We then turn our attention the the process of model checking that was used in the FlexRay case study, and develop theory to address some of the pitfalls we encountered there. We leave the context of our case study, and address the following three issues.

  • Using first order modal fixpoint logic, one can describe the desired behaviour of a system, as we demonstrated in the case study. While this logic is expressive enough to formulate the properties we are interested in, it can appear rather enigmatic to those with no background in fixpoint logic. We show that the more accessible logic CTL* can be translated succinctly into the logic that was used in the case study, and that model checking the translated formula has the same time complexity as solving the original formula with a CTL* model checker. The problem of translating CTL* to modal fixpoint logic is in itself interesting, because no succinct translation existed previously; known translations caused at least an exponential blowup in the size of the formula. The translation in this thesis is linear, because we use a first-order fixpoint logic.
  • A major problem in model checking is that the size of the semantic model (a graph structure) of specifications of realistic industrial systems is often immense. Fixpoint logic formulas that encode model checking problems on such systems can be solved by generating a graph structure called a parity game, and calculating the solution to the model checking problem from this graph. These parity games also grow impractically large. We therefore investigate means to reduce the size of these games, while preserving their solution.
  • Finally, we design a method to provide feedback to the user of a fixpoint model checker, by equipping fixpoint logic with a notion of evidence.
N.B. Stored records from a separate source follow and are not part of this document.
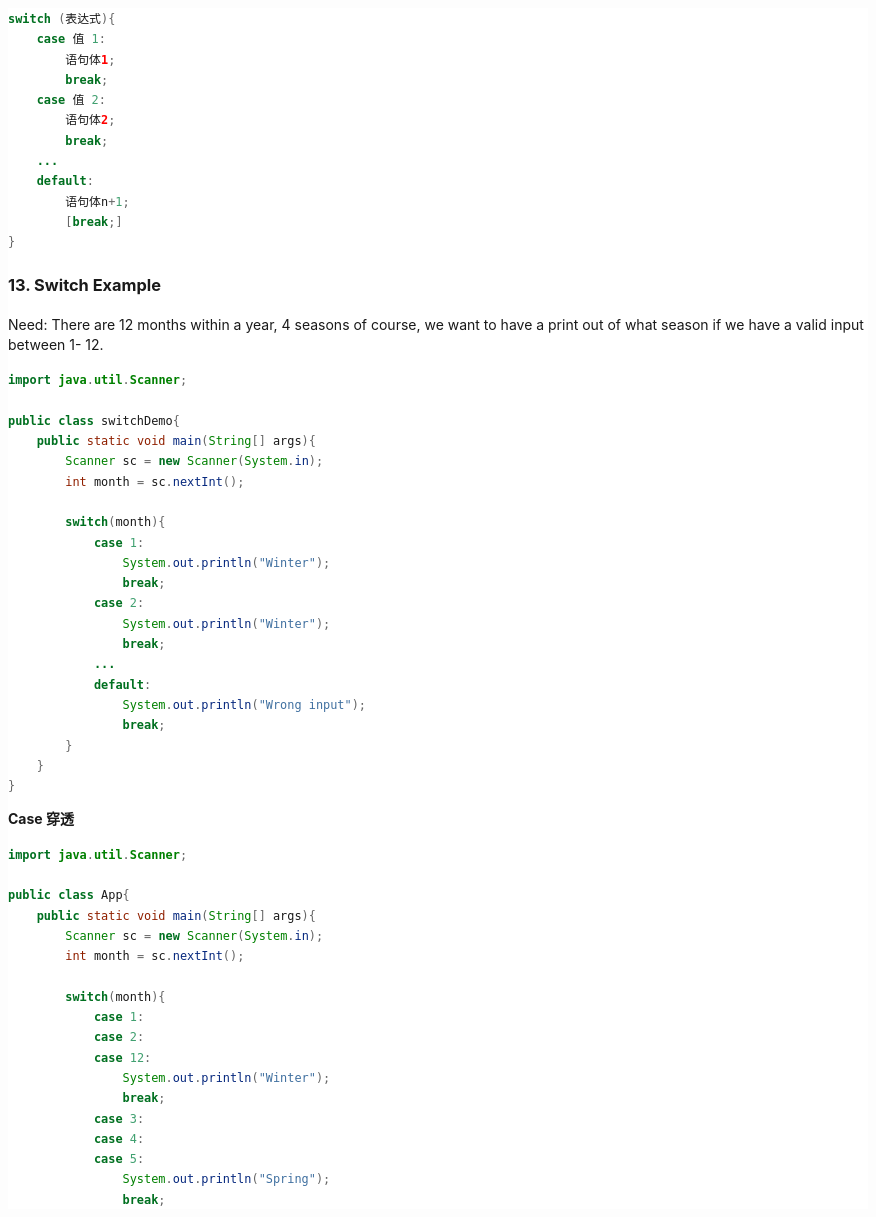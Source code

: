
 ``` java
switch (表达式){
    case 值 1:
        语句体1;
        break;
    case 值 2:
        语句体2;
        break;
    ...
    default:
        语句体n+1;
        [break;]
} 
```



### 13. Switch Example

Need: There are 12 months within a year, 4 seasons of course, we want to have a print out of what season if we have a valid input between 1- 12.

``` Java
import java.util.Scanner;

public class switchDemo{
    public static void main(String[] args){
        Scanner sc = new Scanner(System.in);
        int month = sc.nextInt();
        
        switch(month){
            case 1:
                System.out.println("Winter");
         		break;
            case 2:
                System.out.println("Winter");
         		break;
            ...
            default:
                System.out.println("Wrong input");
                break;
        }
    }
}
```

**Case 穿透**

``` Java
import java.util.Scanner;

public class App{
    public static void main(String[] args){
        Scanner sc = new Scanner(System.in);
        int month = sc.nextInt();
        
        switch(month){
            case 1:
            case 2:
            case 12:
                System.out.println("Winter");
            	break;
            case 3:
            case 4:
            case 5:
                System.out.println("Spring");
            	break;
```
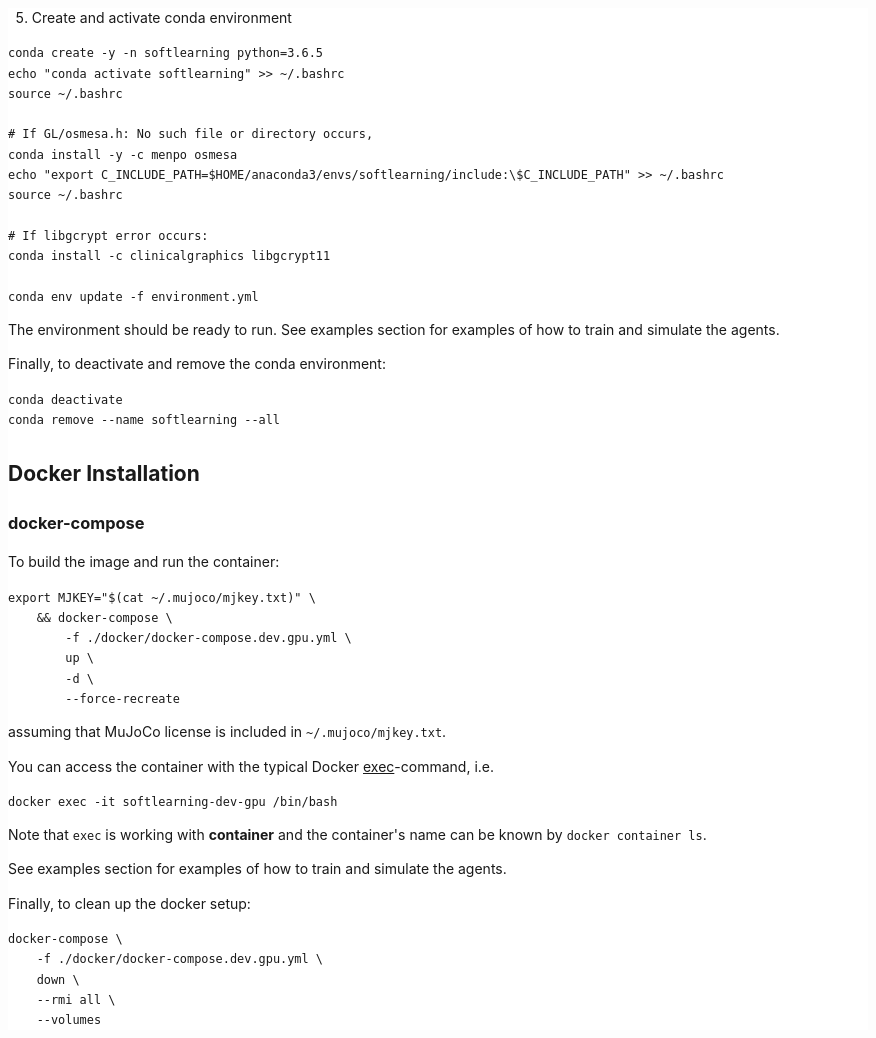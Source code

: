 5. Create and activate conda environment
```
conda create -y -n softlearning python=3.6.5
echo "conda activate softlearning" >> ~/.bashrc
source ~/.bashrc

# If GL/osmesa.h: No such file or directory occurs, 
conda install -y -c menpo osmesa 
echo "export C_INCLUDE_PATH=$HOME/anaconda3/envs/softlearning/include:\$C_INCLUDE_PATH" >> ~/.bashrc
source ~/.bashrc

# If libgcrypt error occurs:
conda install -c clinicalgraphics libgcrypt11

conda env update -f environment.yml
```

The environment should be ready to run. See examples section for examples of how to train and simulate the agents.

Finally, to deactivate and remove the conda environment:
```
conda deactivate
conda remove --name softlearning --all
```

## Docker Installation

### docker-compose
To build the image and run the container:
```
export MJKEY="$(cat ~/.mujoco/mjkey.txt)" \
    && docker-compose \
        -f ./docker/docker-compose.dev.gpu.yml \
        up \
        -d \
        --force-recreate
```
assuming that MuJoCo license is included in `~/.mujoco/mjkey.txt`.

You can access the container with the typical Docker [exec](https://docs.docker.com/engine/reference/commandline/exec/)-command, i.e.

```
docker exec -it softlearning-dev-gpu /bin/bash
```
Note that `exec` is working with **container** and the container's name can be known by `docker container ls`.

See examples section for examples of how to train and simulate the agents.

Finally, to clean up the docker setup:
```
docker-compose \
    -f ./docker/docker-compose.dev.gpu.yml \
    down \
    --rmi all \
    --volumes
```
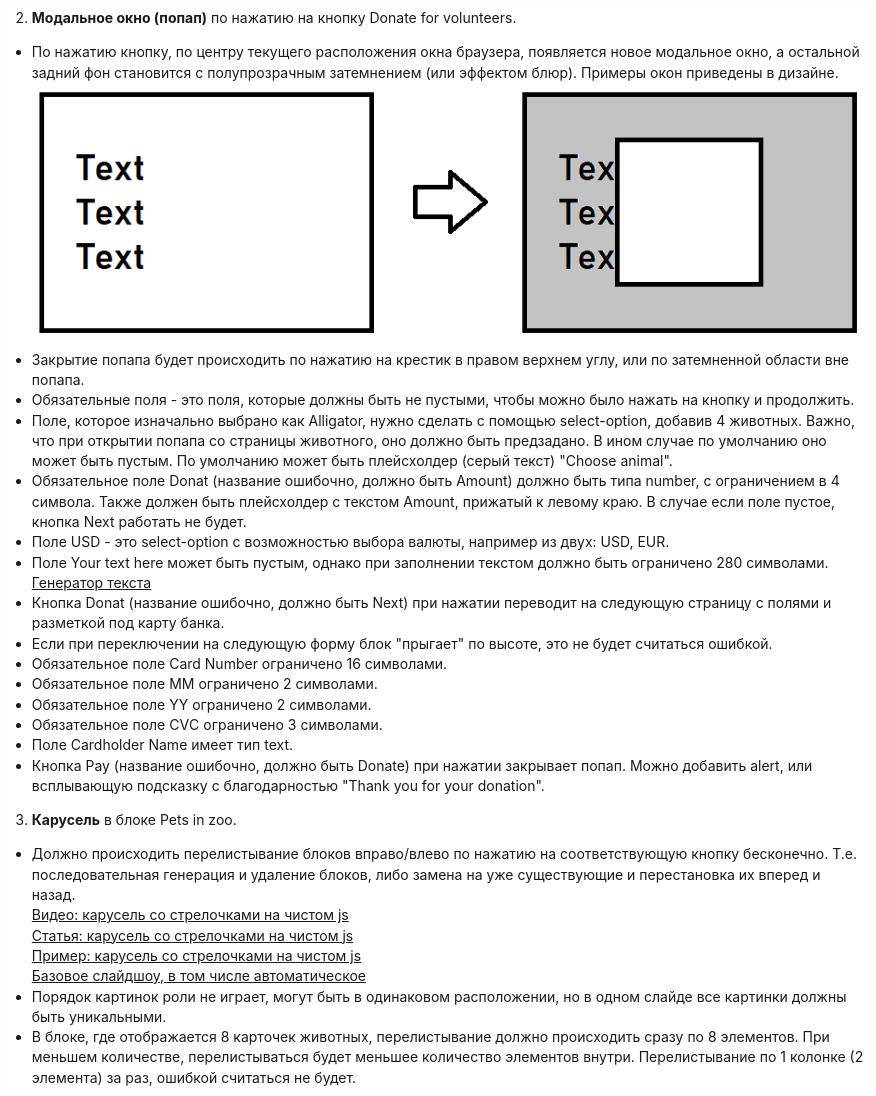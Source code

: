 2. **Модальное окно (попап)** по нажатию на кнопку Donate for volunteers.
- По нажатию кнопку, по центру текущего расположения окна браузера, появляется новое модальное окно, а остальной задний фон становится с полупрозрачным затемнением (или эффектом блюр). Примеры окон приведены в дизайне.  
![popup](popup.png)  
- Закрытие попапа будет происходить по нажатию на крестик в правом верхнем углу, или по затемненной области вне попапа.
- Обязательные поля - это поля, которые должны быть не пустыми, чтобы можно было нажать на кнопку и продолжить.
- Поле, которое изначально выбрано как Alligator, нужно сделать с помощью select-option, добавив 4 животных. Важно, что при открытии попапа со страницы животного, оно должно быть предзадано. В ином случае по умолчанию оно может быть пустым. По умолчанию может быть плейсхолдер (серый текст) "Choose animal".
- Обязательное поле Donat (название ошибочно, должно быть Amount) должно быть типа number, с ограничением в 4 символа. Также должен быть плейсхолдер с текстом Amount, прижатый к левому краю. В случае если поле пустое, кнопка Next работать не будет.
- Поле USD - это select-option с возможностью выбора валюты, например из двух: USD, EUR.
- Поле Your text here может быть пустым, однако при заполнении текстом должно быть ограничено 280 символами.
[Генератор текста](https://www.blindtextgenerator.com/lorem-ipsum)
- Кнопка Donat (название ошибочно, должно быть Next) при нажатии переводит на следующую страницу с полями и разметкой под карту банка.
- Если при переключении на следующую форму блок "прыгает" по высоте, это не будет считаться ошибкой.
- Обязательное поле Card Number ограничено 16 символами.
- Обязательное поле MM ограничено 2 символами.
- Обязательное поле YY ограничено 2 символами.
- Обязательное поле CVС ограничено 3 символами.
- Поле Сardholder Name имеет тип text.
- Кнопка Pay (название ошибочно, должно быть Donate) при нажатии закрывает попап. Можно добавить alert, или всплывающую подсказку с благодарностью "Thank you for your donation".

3. **Карусель** в блоке Pets in zoo.
- Должно происходить перелистывание блоков вправо/влево по нажатию на соответствующую кнопку бесконечно. Т.е. последовательная генерация и удаление блоков, либо замена на уже существующие и перестановка их вперед и назад.  
[Видео: карусель со стрелочками на чистом js](https://www.youtube.com/watch?v=rkz6LURkbBw)  
[Статья: карусель со стрелочками на чистом js](https://habr.com/ru/post/327246/)  
[Пример: карусель со стрелочками на чистом js](https://codepen.io/tuesta/pen/QoMqBY)  
[Базовое слайдшоу, в том числе автоматическое](https://www.w3schools.com/howto/howto_js_slideshow.asp)  
- Порядок картинок роли не играет, могут быть в одинаковом расположении, но в одном слайде все картинки должны быть уникальными.
- В блоке, где отображается 8 карточек животных, перелистывание должно происходить сразу по 8 элементов. При меньшем количестве, перелистываться будет меньшее количество элементов внутри. Перелистывание по 1 колонке (2 элемента) за раз, ошибкой считаться не будет.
In the FlexRay case study, it occurred that after two days of computing, the model checker returned with the answer `no’, where we expected it to be `yes’. With our notion of evidence, the model checker could also have indicated what part of the protocol we needed to look at to understand why the answer was `no’.

To make our results more generally applicable, the notion of evidence is defined for a fixpoint logic that generalizes LFP (least fixpoint logic), which extends first-order logic with a fixpoint operator, and PBES (parameterized Boolean equation systems), an equational fixpoint logic that underlies the model checker we used for our case study.